From “Effects of the Tennessee Prekindergarten Program on children’s achievement and behavior through third grade,” an article published in Early Childhood Research Quarterly,

At the end of pre-k, pre-k participants in the consented subsample performed better than control children on a battery of achievement tests, with non-native English speakers and children scoring lowest at baseline showing the greatest gains. During the kindergarten year and thereafter, the control children caught up with the pre-k participants on those tests and generally surpassed them. Similar results appeared on the 3rd grade state achievement tests for the full randomized sample – pre-k participants did not perform as well as the control children. Teacher ratings of classroom behavior did not favor either group overall, though some negative treatment effects were seen in 1st and 2nd grade. There were differential positive pre-k effects for male and Black children on a few ratings and on attendance. Pre-k participants had lower retention rates in kindergarten that did not persist, and higher rates of school rule violations in later grades. Many pre-k participants received special education designations that remained through later years, creating higher rates than for control children.

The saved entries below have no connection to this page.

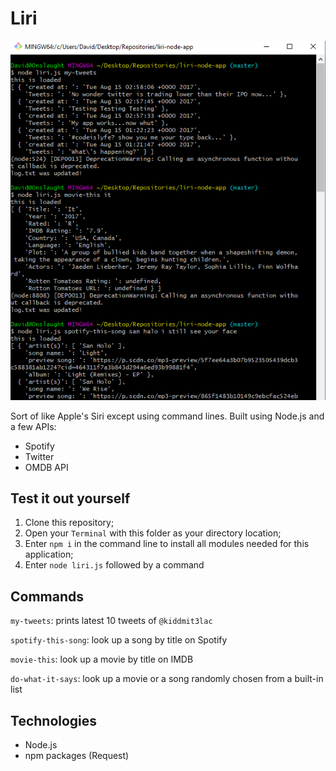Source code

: # Liri
<p align="center"><img src="./example.PNG" /></p>

Sort of like Apple's Siri except using command lines. Built using Node.js and a few APIs:
+ Spotify
+ Twitter
+ OMDB API

## Test it out yourself

1. Clone this repository;
2. Open your `Terminal` with this folder as your directory location;
3. Enter `npm i` in the command line to install all modules needed for this application;
4. Enter `node liri.js` followed by a command 

## Commands

`my-tweets`: prints latest 10 tweets of `@kiddmit3lac`

`spotify-this-song`: look up a song by title on Spotify

`movie-this`: look up a movie by title on IMDB

`do-what-it-says`: look up a movie or a song randomly chosen from a built-in list

## Technologies
+ Node.js
+ npm packages (Request)


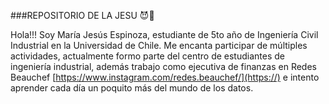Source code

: ###REPOSITORIO DE LA JESU 😈🌸

Hola!!! Soy María Jesús Espinoza, estudiante de 5to año de Ingeniería Civil Industrial en la Universidad de Chile. Me encanta participar de múltiples actividades, actualmente formo parte del centro de estudiantes de ingeniería industrial, además trabajo como ejecutiva de finanzas en Redes Beauchef  [https://www.instagram.com/redes.beauchef/](https://) e intento aprender cada día un poquito más del mundo de los datos. 
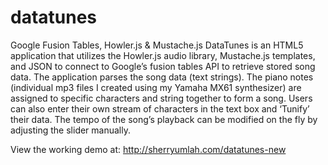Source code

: # datatunes
Google Fusion Tables, Howler.js &amp; Mustache.js
DataTunes is an HTML5 application that utilizes the Howler.js audio library, Mustache.js templates, and JSON to connect to Google’s fusion tables API to retrieve stored song data. The application parses the song data (text strings). The piano notes (individual mp3 files I created using my Yamaha MX61 synthesizer) are assigned to specific characters and string together to form a song. Users can also enter their own stream of characters in the text box and ‘Tunify’ their data. The tempo of the song’s playback can be modified on the fly by adjusting the slider manually.

View the working demo at: http://sherryumlah.com/datatunes-new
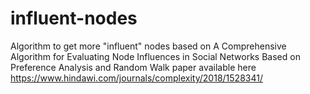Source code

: # influent-nodes

Algorithm to get more "influent" nodes based on A Comprehensive Algorithm for Evaluating Node Influences in Social Networks Based on Preference Analysis and Random Walk paper available here https://www.hindawi.com/journals/complexity/2018/1528341/
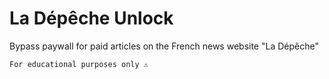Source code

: # La Dépêche Unlock
Bypass paywall for paid articles on the French news website "La Dépêche"

`For educational purposes only ⚠️`
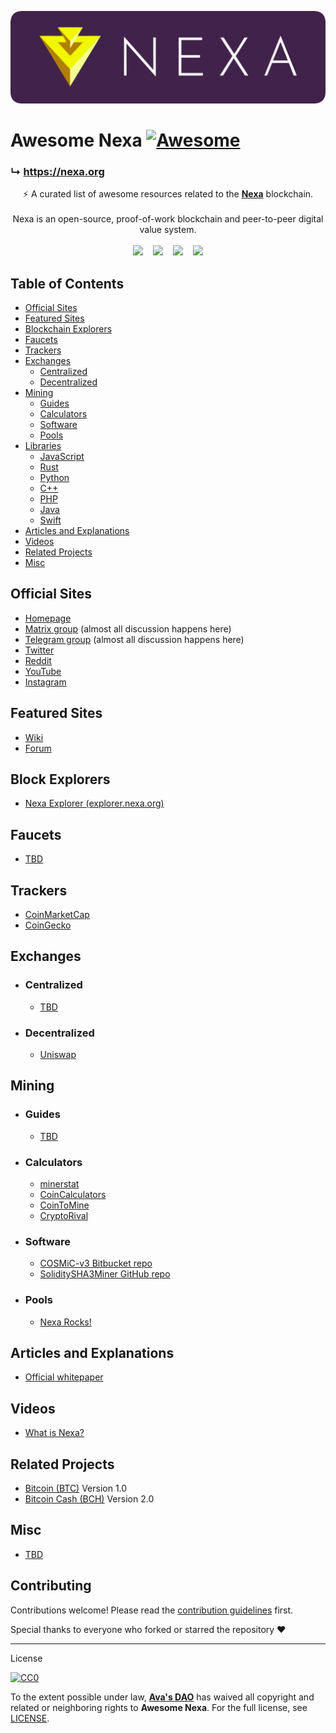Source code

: ![Nexa Banner](assets/banner.png)

# Awesome Nexa [![Awesome](https://awesome.re/badge.svg)](https://awesome.re)

### ↳ https://nexa.org

<div align="center">
⚡ A curated list of awesome resources related to the <a href='https://nexa.org/'><strong>Nexa</strong></a> blockchain.
<br />
<br />
Nexa is an open-source, proof-of-work blockchain and peer-to-peer digital value system.
<br />
<br />
<a href="https://gitlab.com/nexa/nexa/-/commits/dev">
<img src="https://badgen.net/gitlab/last-commit/nexa/nexa/" /></a>
&nbsp;&nbsp;
<a href="https://gitlab.com/nexa/nexa/-/issues">
<img src="https://badgen.net/gitlab/open-issues/nexa/nexa" /></a>
&nbsp;&nbsp;
<a href="https://gitlab.com/nexa/nexa/-/releases">
<img src="https://badgen.net/npm/dm/bitcoinjs" /></a>
&nbsp;&nbsp;
<a href="https://gitlab.com/nexa/nexa">
<img src="https://img.shields.io/badge/License-CC--0-blue.svg" /></a>
</div>


## Table of Contents

- [Official Sites](#official-sites)
- [Featured Sites](#featured-sites)
- [Blockchain Explorers](#blockchain-explorers)
- [Faucets](#faucets)
- [Trackers](#trackers)
- [Exchanges](#exchanges)
  - [Centralized](#centralized)
  - [Decentralized](#decentralized)
- [Mining](#mining)
  - [Guides](#guides)
  - [Calculators](#calculators)
  - [Software](#software)
  - [Pools](#pools)
- [Libraries](#libraries)
  - [JavaScript](#javascript)
  - [Rust](#rust)
  - [Python](#python)
  - [C++](#cpp)
  - [PHP](#php)
  - [Java](#java)
  - [Swift](#swift)
- [Articles and Explanations](#articles-and-explanations)
- [Videos](#videos)
- [Related Projects](#related-projects)
- [Misc](#misc)


## Official Sites

- [Homepage](https://nexa.org/)
- [Matrix group](https://matrix.to/#/#nexacoin:matrix.org) (almost all discussion happens here)
- [Telegram group](https://discord.gg/JGEqqmS) (almost all discussion happens here)
- [Twitter](https://twitter.com/nexamoney)
- [Reddit](https://www.reddit.com/r/Nexa/)
- [YouTube](https://www.youtube.com/channel/UCH03nTnxs3TLmbSHtm54B1g)
- [Instagram](https://www.instagram.com/nexacoin/)


## Featured Sites

- [Wiki](https://nexa.wiki/)
- [Forum]()


## Block Explorers

- [Nexa Explorer (explorer.nexa.org)](https://explorer.nexa.org/)


## Faucets

- [TBD]()


## Trackers

- [CoinMarketCap]()
- [CoinGecko]()


## Exchanges

- ### Centralized
    - [TBD]()

- ### Decentralized
    - [Uniswap]()


## Mining

- ### Guides
    - [TBD]()

- ### Calculators
    - [minerstat](https://minerstat.com/coin/)
    - [CoinCalculators](https://www.coincalculators.io/)
    - [CoinToMine](https://cointomine.today/calculator/)
    - [CryptoRival](https://cryptorival.com/calcs/)

- ### Software
    - [COSMiC-v3 Bitbucket repo](https://bitbucket.org/LieutenantTofu/cosmic-v3/src/master/)
    - [SoliditySHA3Miner GitHub repo](https://github.com/lwYeo/SoliditySHA3Miner)

- ### Pools
    - [Nexa Rocks!](https://nexa.rocks/)


## Articles and Explanations

- [Official whitepaper]()


## Videos

- [What is Nexa?]()


## Related Projects

- [Bitcoin (BTC)](https://bitcoin.org) Version 1.0
- [Bitcoin Cash (BCH)](https://bitcoincash.org) Version 2.0


## Misc

- [TBD]()


## Contributing

Contributions welcome! Please read the [contribution guidelines](CONTRIBUTING.md) first.

Special thanks to everyone who forked or starred the repository ❤️

---

License

[![CC0](http://mirrors.creativecommons.org/presskit/buttons/88x31/svg/cc-zero.svg)](http://creativecommons.org/publicdomain/zero/1.0)

To the extent possible under law, [__Ava's DAO__](https://github.com/avasdao/) has waived all copyright and related or neighboring rights to __Awesome Nexa__. For the full license, see [LICENSE](LICENSE.md).
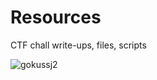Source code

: # Resources
CTF chall write-ups, files, scripts



![gokussj2](https://github.com/sangnguyenthien/CTF/assets/89742084/3493322e-52eb-4ca4-8a6a-8aa326c358f1)
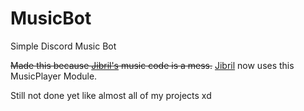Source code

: # MusicBot
Simple Discord Music Bot

~~Made this because [Jibril's](https://github.com/bakapear/Jibril) music code is a mess.~~
[Jibril](https://github.com/bakapear/Jibril) now uses this MusicPlayer Module.

Still not done yet like almost all of my projects xd
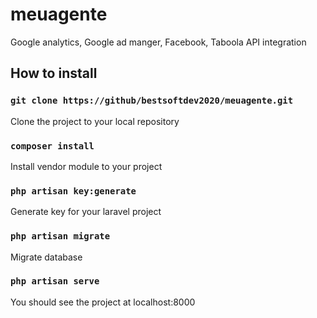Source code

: # meuagente
Google analytics, Google ad manger, Facebook, Taboola API integration

## How to install

### `git clone https://github/bestsoftdev2020/meuagente.git`
Clone the project to your local repository

### `composer install`
Install vendor module to your project

### `php artisan key:generate`
Generate key for your laravel project

### `php artisan migrate`
Migrate database

### `php artisan serve`
You should see the project at localhost:8000
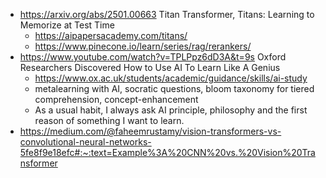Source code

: - https://arxiv.org/abs/2501.00663 Titan Transformer, Titans: Learning to Memorize at Test Time
	- https://aipapersacademy.com/titans/
	- https://www.pinecone.io/learn/series/rag/rerankers/
- https://www.youtube.com/watch?v=TPLPpz6dD3A&t=9s Oxford Researchers Discovered How to Use AI To Learn Like A Genius
	- https://www.ox.ac.uk/students/academic/guidance/skills/ai-study
	- metalearning with AI, socratic questions, bloom taxonomy for tiered comprehension, concept-enhancement
	- As a usual habit, I always ask AI principle, philosophy and the first reason of something I want to learn.
- https://medium.com/@faheemrustamy/vision-transformers-vs-convolutional-neural-networks-5fe8f9e18efc#:~:text=Example%3A%20CNN%20vs.%20Vision%20Transformer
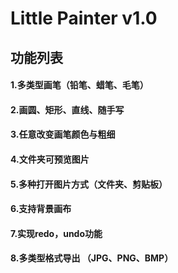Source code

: # Little Painter v1.0
## **功能列表**

#### 1.多类型画笔（铅笔、蜡笔、毛笔）
#### 2.画圆、矩形、直线、随手写
#### 3.任意改变画笔颜色与粗细
#### 4.文件夹可预览图片
#### 5.多种打开图片方式（文件夹、剪贴板）
#### 6.支持背景画布
#### 7.实现redo，undo功能
#### 8.多类型格式导出 （JPG、PNG、BMP）





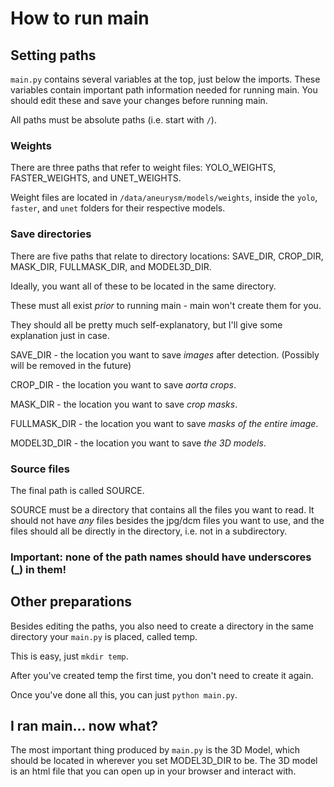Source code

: # How to run main

## Setting paths

`main.py` contains several variables at the top, just below the imports.
These variables contain important path information needed for running
main.
You should edit these and save your changes before running main.

All paths must be absolute paths (i.e. start with `/`).

### Weights

There are three paths that refer to weight files:
YOLO_WEIGHTS, FASTER_WEIGHTS, and UNET_WEIGHTS.

Weight files are located in `/data/aneurysm/models/weights`,
inside the `yolo`, `faster`, and `unet` folders for their respective
models.

### Save directories

There are five paths that relate to directory locations:
SAVE_DIR, CROP_DIR, MASK_DIR, FULLMASK_DIR, and MODEL3D_DIR.

Ideally, you want all of these to be located in the same directory.

These must all exist *prior* to running main - main won't create them
for you.

They should all be pretty much self-explanatory, but I'll give some
explanation just in case.

SAVE_DIR - the location you want to save *images* after detection.
(Possibly will be removed in the future)

CROP_DIR - the location you want to save *aorta crops*.

MASK_DIR - the location you want to save *crop masks*.

FULLMASK_DIR - the location you want to save *masks of the entire image*.

MODEL3D_DIR - the location you want to save *the 3D models*.

### Source files

The final path is called SOURCE.

SOURCE must be a directory that contains all the files you want to read.
It should not have *any* files besides the jpg/dcm files you want to use,
and the files should all be directly in the directory, i.e. not in a
subdirectory.

### Important: none of the path names should have underscores (_) in them!

## Other preparations

Besides editing the paths, you also need to create a directory in the
same directory your `main.py` is placed, called temp.

This is easy, just `mkdir temp`.

After you've created temp the first time, you don't need to create it
again.

Once you've done all this, you can just `python main.py`.

## I ran main... now what?

The most important thing produced by `main.py` is the 3D Model, which
should be located in wherever you set MODEL3D_DIR to be. The 3D model
is an html file that you can open up in your browser and interact with.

A randomized trial, which randomly assigns participants to control and treatment groups, is the “gold standard” in social science research.

The authors are Vanderbilt University researchers.  They concluded, “State-funded pre-k is a popular idea, but for the sake of the children and the promise of pre-k, credible evidence that a rather typical state pre-k program is not accomplishing its goals should provoke some reassessment.”  It should provoke some reassessment, so long as politics does not get in the way.